▸ **Exercise description**
All lines below containing "końcu" are to be listed.

▸ **Data in this exercise**
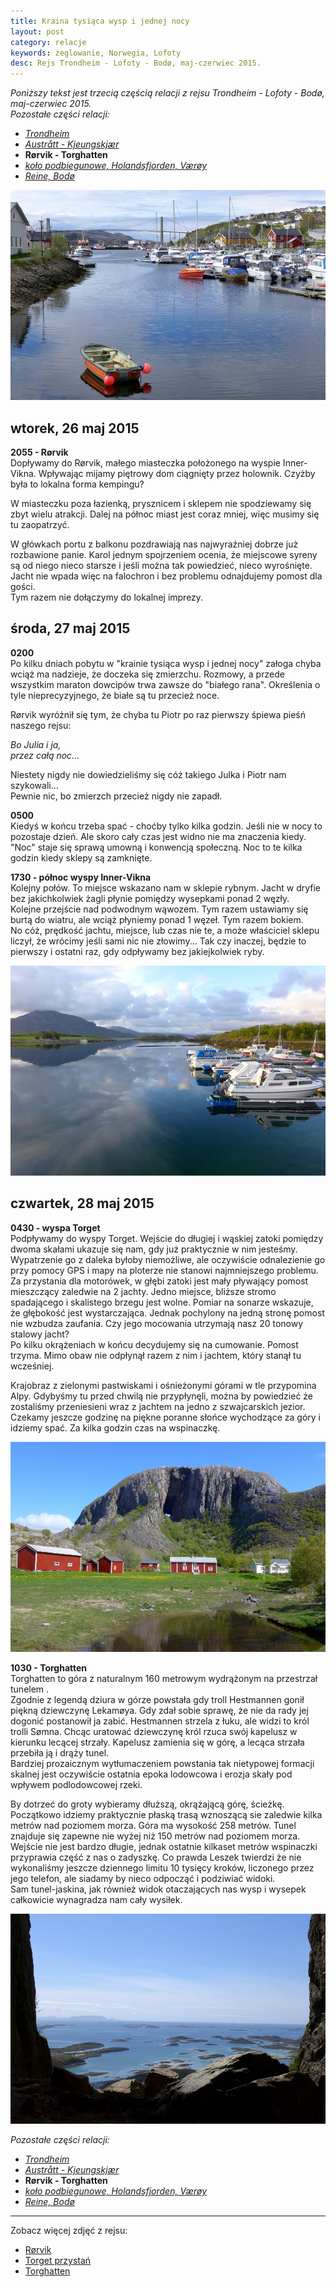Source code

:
 ```yaml
---
title: Kraina tysiąca wysp i jednej nocy
layout: post
category: relacje
keywords: żeglowanie, Norwegia, Lofoty
desc: Rejs Trondheim - Lofoty - Bodø, maj-czerwiec 2015.
---
```


*Poniższy tekst jest trzecią częścią relacji z rejsu Trondheim - Lofoty - Bodø, maj-czerwiec 2015.*  
*Pozostałe części relacji:*

* *[Trondheim](/kraina-1000-wysp-i-1-nocy/)*
* *[Austrått - Kjeungskjær](/kraina-1000-wysp-i-1-nocy-cz2/)*
* **Rørvik - Torghatten**
* *[koło podbiegunowe, Holandsfjorden, Værøy](/kraina-1000-wysp-i-1-nocy-cz4/)*
* *[Reine, Bodø](/kraina-1000-wysp-i-1-nocy-cz5/)*

![Rørvik](/img/2015/norwegia/rorvik.jpg)

## wtorek, 26 maj 2015
**2055 - Rørvik**   
Dopływamy do Rørvik, małego miasteczka położonego na wyspie Inner-Vikna. Wpływając mijamy piętrowy dom ciągnięty przez holownik. Czyżby była to lokalna forma kempingu?  

W miasteczku poza łazienką, prysznicem i sklepem nie spodziewamy się zbyt wielu atrakcji. Dalej na północ miast jest coraz mniej, więc musimy się tu zaopatrzyć. 

W główkach portu z balkonu pozdrawiają nas najwyraźniej dobrze już rozbawione panie. Karol jednym spojrzeniem ocenia, że miejscowe syreny są od niego nieco starsze i
jeśli można tak powiedzieć, nieco wyrośnięte. Jacht nie wpada więc na falochron i bez problemu odnajdujemy pomost dla gości.  
Tym razem nie dołączymy do lokalnej imprezy.  

## środa, 27 maj 2015  
**0200**  
Po kilku dniach pobytu w "krainie tysiąca wysp i jednej nocy" załoga chyba wciąż ma nadzieje, że doczeka się zmierzchu. Rozmowy, a przede wszystkim maraton 
dowcipów trwa zawsze do "białego rana". Określenia o tyle nieprecyzyjnego, że białe są tu przecież noce.  

Rørvik wyróżnił się tym, że chyba tu Piotr po raz pierwszy śpiewa pieśń naszego rejsu:  

*Bo Julia i ja,*  
*przez całą noc...*  

Niestety nigdy nie dowiedzieliśmy się cóż takiego Julka i Piotr nam szykowali...  
Pewnie nic, bo zmierzch przecież nigdy nie zapadł.   

**0500**  
Kiedyś w końcu trzeba spać - choćby tylko kilka godzin. Jeśli nie w nocy to pozostaje dzień. Ale skoro cały czas jest widno nie ma znaczenia kiedy. "Noc" staje się
sprawą umowną i konwencją społeczną. Noc to te kilka godzin kiedy sklepy są zamknięte.

**1730 - północ wyspy Inner-Vikna**   
Kolejny połów. To miejsce wskazano nam w sklepie rybnym. Jacht w dryfie bez jakichkolwiek żagli płynie 
pomiędzy wysepkami ponad 2 węzły.  
Kolejne przejście nad podwodnym wąwozem. Tym razem ustawiamy się burtą do wiatru, ale wciąż płyniemy ponad 1 węzeł. Tym razem bokiem.  
No cóż, prędkość jachtu, miejsce, lub czas nie te, a może właściciel sklepu liczył, że wrócimy jeśli sami nic nie złowimy...
Tak czy inaczej, będzie to pierwszy i ostatni raz, gdy odpływamy bez jakiejkolwiek ryby.  

![Torget](/img/2015/norwegia/torget-przystan.jpg)

## czwartek, 28 maj 2015
**0430 - wyspa Torget**   
Podpływamy do wyspy Torget. Wejście do długiej i wąskiej zatoki pomiędzy dwoma skałami ukazuje się nam, gdy już praktycznie w nim jesteśmy. Wypatrzenie go z daleka byłoby
niemożliwe, ale oczywiście odnalezienie go przy pomocy GPS i mapy na ploterze nie stanowi najmniejszego problemu.  
Za przystania dla motorówek, w głębi zatoki jest mały pływający pomost mieszczący zaledwie na 2 jachty. Jedno miejsce, bliższe stromo spadającego i skalistego brzegu 
jest wolne. Pomiar na sonarze wskazuje, że głębokość jest wystarczająca. Jednak pochylony na jedną stronę pomost nie wzbudza zaufania. Czy jego mocowania utrzymają 
nasz 20 tonowy stalowy jacht?  
Po kilku okrążeniach w końcu decydujemy się na cumowanie. Pomost trzyma. Mimo obaw nie odpłynął razem z nim i jachtem, który stanął tu wcześniej.  

Krajobraz z zielonymi pastwiskami i ośnieżonymi górami w tle przypomina Alpy. Gdybyśmy tu przed chwilą nie przypłynęli, można by powiedzieć że zostaliśmy przeniesieni 
wraz z jachtem na jedno z szwajcarskich jezior.  
Czekamy jeszcze godzinę na piękne poranne słońce wychodzące za góry i idziemy spać. Za kilka godzin czas na wspinaczkę.

![Torghatten](/img/2015/norwegia/torghatten-2.jpg)

**1030 - Torghatten**   
Torghatten to góra z naturalnym 160 metrowym wydrążonym na przestrzał tunelem .  
Zgodnie z legendą dziura w górze powstała gdy troll Hestmannen gonił piękną dziewczynę Lekamøya. Gdy zdał sobie sprawę, że nie da rady jej dogonić 
postanowił ja zabić. Hestmannen strzela z łuku, ale widzi to król trolli Sømna. Chcąc uratować dziewczynę król rzuca swój kapelusz w kierunku lecącej strzały. 
Kapelusz zamienia się w górę, a lecąca strzała przebiła ją i drąży tunel.  
Bardziej prozaicznym wytłumaczeniem powstania tak nietypowej formacji skalnej jest oczywiście ostatnia epoka lodowcowa i erozja skały pod wpływem podlodowcowej rzeki.  

By dotrzeć do groty wybieramy dłuższą, okrążającą górę, ścieżkę. Początkowo idziemy praktycznie płaską trasą wznoszącą sie zaledwie kilka metrów nad poziomem morza. Góra ma 
wysokość 258 metrów. Tunel znajduje się zapewne nie wyżej niż 150 metrów nad poziomem morza. Wejście nie jest bardzo długie, jednak ostatnie kilkaset metrów wspinaczki 
przyprawia część z nas o zadyszkę. Co prawda Leszek twierdzi że nie wykonaliśmy jeszcze dziennego limitu 10 tysięcy kroków, liczonego przez jego telefon, ale siadamy 
by nieco odpocząć i podziwiać widoki.  
Sam tunel-jaskina, jak również widok otaczających nas wysp i wysepek całkowicie wynagradza nam cały wysiłek.  

![Torghatten](/img/2015/norwegia/torghatten.jpg)

*Pozostałe części relacji:*

* *[Trondheim](/kraina-1000-wysp-i-1-nocy/)*
* *[Austrått - Kjeungskjær](/kraina-1000-wysp-i-1-nocy-cz2/)*
* **Rørvik - Torghatten**
* *[koło podbiegunowe, Holandsfjorden, Værøy](/kraina-1000-wysp-i-1-nocy-cz4/)*
* *[Reine, Bodø](/kraina-1000-wysp-i-1-nocy-cz5/)*

------------------------------------------------------------------------------------
Zobacz więcej zdjęć z rejsu:

* [Rørvik](https://www.facebook.com/media/set/?set=a.10152845360781820.1073741838.672761819&type=1&l=6b9266a030)
* [Torget przystań](https://www.facebook.com/media/set/?set=a.10152846466906820.1073741839.672761819&type=1&l=97476c5d66)
* [Torghatten](https://www.facebook.com/media/set/?set=a.10152846471121820.1073741840.672761819&type=1&l=ae38f80e11)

▸ **Solution to this problem**
Kiedyś w końcu trzeba spać - choćby tylko kilka godzin. Jeśli nie w nocy to pozostaje dzień. Ale skoro cały czas jest widno nie ma znaczenia kiedy. "Noc" staje się
Po kilku okrążeniach w końcu decydujemy się na cumowanie. Pomost trzyma. Mimo obaw nie odpłynął razem z nim i jachtem, który stanął tu wcześniej.  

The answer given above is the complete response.